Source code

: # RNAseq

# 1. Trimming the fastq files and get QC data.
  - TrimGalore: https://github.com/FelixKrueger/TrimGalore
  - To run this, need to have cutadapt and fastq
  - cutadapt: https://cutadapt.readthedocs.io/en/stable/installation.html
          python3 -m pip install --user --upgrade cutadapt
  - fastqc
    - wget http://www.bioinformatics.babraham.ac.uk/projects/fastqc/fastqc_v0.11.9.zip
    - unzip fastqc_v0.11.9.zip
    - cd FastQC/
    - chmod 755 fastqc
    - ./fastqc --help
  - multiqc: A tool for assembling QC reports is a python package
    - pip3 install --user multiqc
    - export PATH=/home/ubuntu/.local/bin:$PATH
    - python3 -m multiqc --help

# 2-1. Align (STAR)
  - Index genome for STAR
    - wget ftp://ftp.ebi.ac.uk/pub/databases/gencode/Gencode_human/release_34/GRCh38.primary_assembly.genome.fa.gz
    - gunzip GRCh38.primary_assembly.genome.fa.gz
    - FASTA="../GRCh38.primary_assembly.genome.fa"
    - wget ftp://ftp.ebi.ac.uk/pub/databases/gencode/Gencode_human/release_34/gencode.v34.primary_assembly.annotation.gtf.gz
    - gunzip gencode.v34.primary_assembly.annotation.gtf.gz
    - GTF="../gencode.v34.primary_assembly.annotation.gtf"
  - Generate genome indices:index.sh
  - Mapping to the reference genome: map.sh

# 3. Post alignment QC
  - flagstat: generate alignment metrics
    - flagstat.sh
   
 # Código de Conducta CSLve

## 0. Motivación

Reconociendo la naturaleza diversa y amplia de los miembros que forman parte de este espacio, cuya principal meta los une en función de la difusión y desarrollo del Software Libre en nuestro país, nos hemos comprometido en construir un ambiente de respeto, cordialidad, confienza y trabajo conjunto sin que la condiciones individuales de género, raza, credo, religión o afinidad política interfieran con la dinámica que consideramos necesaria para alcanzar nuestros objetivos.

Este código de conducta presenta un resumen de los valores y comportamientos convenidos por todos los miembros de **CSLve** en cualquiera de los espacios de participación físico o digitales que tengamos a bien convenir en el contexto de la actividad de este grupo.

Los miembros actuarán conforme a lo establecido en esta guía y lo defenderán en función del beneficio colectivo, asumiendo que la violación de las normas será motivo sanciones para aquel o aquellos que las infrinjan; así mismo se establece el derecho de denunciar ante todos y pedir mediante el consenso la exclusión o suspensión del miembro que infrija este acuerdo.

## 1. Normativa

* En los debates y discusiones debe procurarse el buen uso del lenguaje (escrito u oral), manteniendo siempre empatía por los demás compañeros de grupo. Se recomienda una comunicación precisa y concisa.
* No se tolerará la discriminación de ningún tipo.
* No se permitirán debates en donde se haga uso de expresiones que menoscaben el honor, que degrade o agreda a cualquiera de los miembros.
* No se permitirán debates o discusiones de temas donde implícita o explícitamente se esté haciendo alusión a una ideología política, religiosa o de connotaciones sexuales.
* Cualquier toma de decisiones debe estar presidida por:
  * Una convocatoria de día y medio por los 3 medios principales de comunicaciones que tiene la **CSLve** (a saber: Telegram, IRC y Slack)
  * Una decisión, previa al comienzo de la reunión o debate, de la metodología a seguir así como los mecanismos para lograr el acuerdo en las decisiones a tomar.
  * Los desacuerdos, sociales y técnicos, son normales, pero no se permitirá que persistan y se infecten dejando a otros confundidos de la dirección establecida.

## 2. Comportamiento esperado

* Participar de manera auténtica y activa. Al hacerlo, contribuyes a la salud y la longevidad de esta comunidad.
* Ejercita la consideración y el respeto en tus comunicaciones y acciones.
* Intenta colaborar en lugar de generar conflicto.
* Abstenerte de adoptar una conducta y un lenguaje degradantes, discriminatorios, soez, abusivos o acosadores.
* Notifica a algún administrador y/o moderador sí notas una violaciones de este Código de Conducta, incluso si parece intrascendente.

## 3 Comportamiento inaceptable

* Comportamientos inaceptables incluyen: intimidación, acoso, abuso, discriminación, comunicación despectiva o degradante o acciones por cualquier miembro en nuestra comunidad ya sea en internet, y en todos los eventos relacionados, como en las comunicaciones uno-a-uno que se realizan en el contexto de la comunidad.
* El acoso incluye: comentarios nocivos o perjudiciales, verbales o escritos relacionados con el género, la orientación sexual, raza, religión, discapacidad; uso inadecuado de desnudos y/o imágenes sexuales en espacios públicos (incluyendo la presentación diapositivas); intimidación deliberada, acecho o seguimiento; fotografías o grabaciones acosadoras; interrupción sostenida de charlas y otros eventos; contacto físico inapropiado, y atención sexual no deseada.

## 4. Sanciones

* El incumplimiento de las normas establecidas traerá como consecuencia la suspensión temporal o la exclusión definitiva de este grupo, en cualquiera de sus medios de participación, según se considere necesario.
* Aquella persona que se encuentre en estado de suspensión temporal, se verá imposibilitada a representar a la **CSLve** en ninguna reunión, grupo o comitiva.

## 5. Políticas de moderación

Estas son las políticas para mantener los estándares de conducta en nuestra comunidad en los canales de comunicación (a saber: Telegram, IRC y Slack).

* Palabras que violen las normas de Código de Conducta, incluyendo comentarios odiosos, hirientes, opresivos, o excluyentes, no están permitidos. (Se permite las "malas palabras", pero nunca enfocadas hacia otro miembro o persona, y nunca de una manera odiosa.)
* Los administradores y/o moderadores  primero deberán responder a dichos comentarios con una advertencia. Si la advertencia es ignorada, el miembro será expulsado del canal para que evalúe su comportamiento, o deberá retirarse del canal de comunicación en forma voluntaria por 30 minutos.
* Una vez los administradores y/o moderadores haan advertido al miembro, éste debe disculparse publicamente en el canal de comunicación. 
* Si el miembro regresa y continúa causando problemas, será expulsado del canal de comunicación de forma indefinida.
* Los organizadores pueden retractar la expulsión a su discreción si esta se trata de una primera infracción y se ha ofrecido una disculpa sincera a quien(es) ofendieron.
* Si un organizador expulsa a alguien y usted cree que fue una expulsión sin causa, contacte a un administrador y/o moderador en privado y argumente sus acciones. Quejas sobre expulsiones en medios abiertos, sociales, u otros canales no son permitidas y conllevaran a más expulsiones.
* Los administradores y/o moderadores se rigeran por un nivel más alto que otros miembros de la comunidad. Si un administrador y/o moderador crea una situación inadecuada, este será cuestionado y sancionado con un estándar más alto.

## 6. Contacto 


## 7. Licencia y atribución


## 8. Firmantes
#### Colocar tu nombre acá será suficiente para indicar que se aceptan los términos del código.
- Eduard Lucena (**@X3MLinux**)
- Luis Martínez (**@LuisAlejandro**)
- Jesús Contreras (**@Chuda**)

....

Each record, from first to last, should be returned verbatim.

**OUTPUT OF THE EXERCISE**:
Source code

: # RNAseq

# 1. Trimming the fastq files and get QC data.
  - TrimGalore: https://github.com/FelixKrueger/TrimGalore
  - To run this, need to have cutadapt and fastq
  - cutadapt: https://cutadapt.readthedocs.io/en/stable/installation.html
          python3 -m pip install --user --upgrade cutadapt
  - fastqc
    - wget http://www.bioinformatics.babraham.ac.uk/projects/fastqc/fastqc_v0.11.9.zip
    - unzip fastqc_v0.11.9.zip
    - cd FastQC/
    - chmod 755 fastqc
    - ./fastqc --help
  - multiqc: A tool for assembling QC reports is a python package
    - pip3 install --user multiqc
    - export PATH=/home/ubuntu/.local/bin:$PATH
    - python3 -m multiqc --help

# 2-1. Align (STAR)
  - Index genome for STAR
    - wget ftp://ftp.ebi.ac.uk/pub/databases/gencode/Gencode_human/release_34/GRCh38.primary_assembly.genome.fa.gz
    - gunzip GRCh38.primary_assembly.genome.fa.gz
    - FASTA="../GRCh38.primary_assembly.genome.fa"
    - wget ftp://ftp.ebi.ac.uk/pub/databases/gencode/Gencode_human/release_34/gencode.v34.primary_assembly.annotation.gtf.gz
    - gunzip gencode.v34.primary_assembly.annotation.gtf.gz
    - GTF="../gencode.v34.primary_assembly.annotation.gtf"
  - Generate genome indices:index.sh
  - Mapping to the reference genome: map.sh

# 3. Post alignment QC
  - flagstat: generate alignment metrics
    - flagstat.sh
   
 # Código de Conducta CSLve

## 0. Motivación

Reconociendo la naturaleza diversa y amplia de los miembros que forman parte de este espacio, cuya principal meta los une en función de la difusión y desarrollo del Software Libre en nuestro país, nos hemos comprometido en construir un ambiente de respeto, cordialidad, confienza y trabajo conjunto sin que la condiciones individuales de género, raza, credo, religión o afinidad política interfieran con la dinámica que consideramos necesaria para alcanzar nuestros objetivos.

Este código de conducta presenta un resumen de los valores y comportamientos convenidos por todos los miembros de **CSLve** en cualquiera de los espacios de participación físico o digitales que tengamos a bien convenir en el contexto de la actividad de este grupo.

Los miembros actuarán conforme a lo establecido en esta guía y lo defenderán en función del beneficio colectivo, asumiendo que la violación de las normas será motivo sanciones para aquel o aquellos que las infrinjan; así mismo se establece el derecho de denunciar ante todos y pedir mediante el consenso la exclusión o suspensión del miembro que infrija este acuerdo.

## 1. Normativa

* En los debates y discusiones debe procurarse el buen uso del lenguaje (escrito u oral), manteniendo siempre empatía por los demás compañeros de grupo. Se recomienda una comunicación precisa y concisa.
* No se tolerará la discriminación de ningún tipo.
* No se permitirán debates en donde se haga uso de expresiones que menoscaben el honor, que degrade o agreda a cualquiera de los miembros.
* No se permitirán debates o discusiones de temas donde implícita o explícitamente se esté haciendo alusión a una ideología política, religiosa o de connotaciones sexuales.
* Cualquier toma de decisiones debe estar presidida por:
  * Una convocatoria de día y medio por los 3 medios principales de comunicaciones que tiene la **CSLve** (a saber: Telegram, IRC y Slack)
  * Una decisión, previa al comienzo de la reunión o debate, de la metodología a seguir así como los mecanismos para lograr el acuerdo en las decisiones a tomar.
  * Los desacuerdos, sociales y técnicos, son normales, pero no se permitirá que persistan y se infecten dejando a otros confundidos de la dirección establecida.

## 2. Comportamiento esperado

* Participar de manera auténtica y activa. Al hacerlo, contribuyes a la salud y la longevidad de esta comunidad.
* Ejercita la consideración y el respeto en tus comunicaciones y acciones.
* Intenta colaborar en lugar de generar conflicto.
* Abstenerte de adoptar una conducta y un lenguaje degradantes, discriminatorios, soez, abusivos o acosadores.
* Notifica a algún administrador y/o moderador sí notas una violaciones de este Código de Conducta, incluso si parece intrascendente.

## 3 Comportamiento inaceptable

* Comportamientos inaceptables incluyen: intimidación, acoso, abuso, discriminación, comunicación despectiva o degradante o acciones por cualquier miembro en nuestra comunidad ya sea en internet, y en todos los eventos relacionados, como en las comunicaciones uno-a-uno que se realizan en el contexto de la comunidad.
* El acoso incluye: comentarios nocivos o perjudiciales, verbales o escritos relacionados con el género, la orientación sexual, raza, religión, discapacidad; uso inadecuado de desnudos y/o imágenes sexuales en espacios públicos (incluyendo la presentación diapositivas); intimidación deliberada, acecho o seguimiento; fotografías o grabaciones acosadoras; interrupción sostenida de charlas y otros eventos; contacto físico inapropiado, y atención sexual no deseada.

## 4. Sanciones

* El incumplimiento de las normas establecidas traerá como consecuencia la suspensión temporal o la exclusión definitiva de este grupo, en cualquiera de sus medios de participación, según se considere necesario.
* Aquella persona que se encuentre en estado de suspensión temporal, se verá imposibilitada a representar a la **CSLve** en ninguna reunión, grupo o comitiva.

## 5. Políticas de moderación

Estas son las políticas para mantener los estándares de conducta en nuestra comunidad en los canales de comunicación (a saber: Telegram, IRC y Slack).

* Palabras que violen las normas de Código de Conducta, incluyendo comentarios odiosos, hirientes, opresivos, o excluyentes, no están permitidos. (Se permite las "malas palabras", pero nunca enfocadas hacia otro miembro o persona, y nunca de una manera odiosa.)
* Los administradores y/o moderadores  primero deberán responder a dichos comentarios con una advertencia. Si la advertencia es ignorada, el miembro será expulsado del canal para que evalúe su comportamiento, o deberá retirarse del canal de comunicación en forma voluntaria por 30 minutos.
* Una vez los administradores y/o moderadores haan advertido al miembro, éste debe disculparse publicamente en el canal de comunicación. 
* Si el miembro regresa y continúa causando problemas, será expulsado del canal de comunicación de forma indefinida.
* Los organizadores pueden retractar la expulsión a su discreción si esta se trata de una primera infracción y se ha ofrecido una disculpa sincera a quien(es) ofendieron.
* Si un organizador expulsa a alguien y usted cree que fue una expulsión sin causa, contacte a un administrador y/o moderador en privado y argumente sus acciones. Quejas sobre expulsiones en medios abiertos, sociales, u otros canales no son permitidas y conllevaran a más expulsiones.
* Los administradores y/o moderadores se rigeran por un nivel más alto que otros miembros de la comunidad. Si un administrador y/o moderador crea una situación inadecuada, este será cuestionado y sancionado con un estándar más alto.

## 6. Contacto 


## 7. Licencia y atribución


## 8. Firmantes
#### Colocar tu nombre acá será suficiente para indicar que se aceptan los términos del código.
- Eduard Lucena (**@X3MLinux**)
- Luis Martínez (**@LuisAlejandro**)
- Jesús Contreras (**@Chuda**)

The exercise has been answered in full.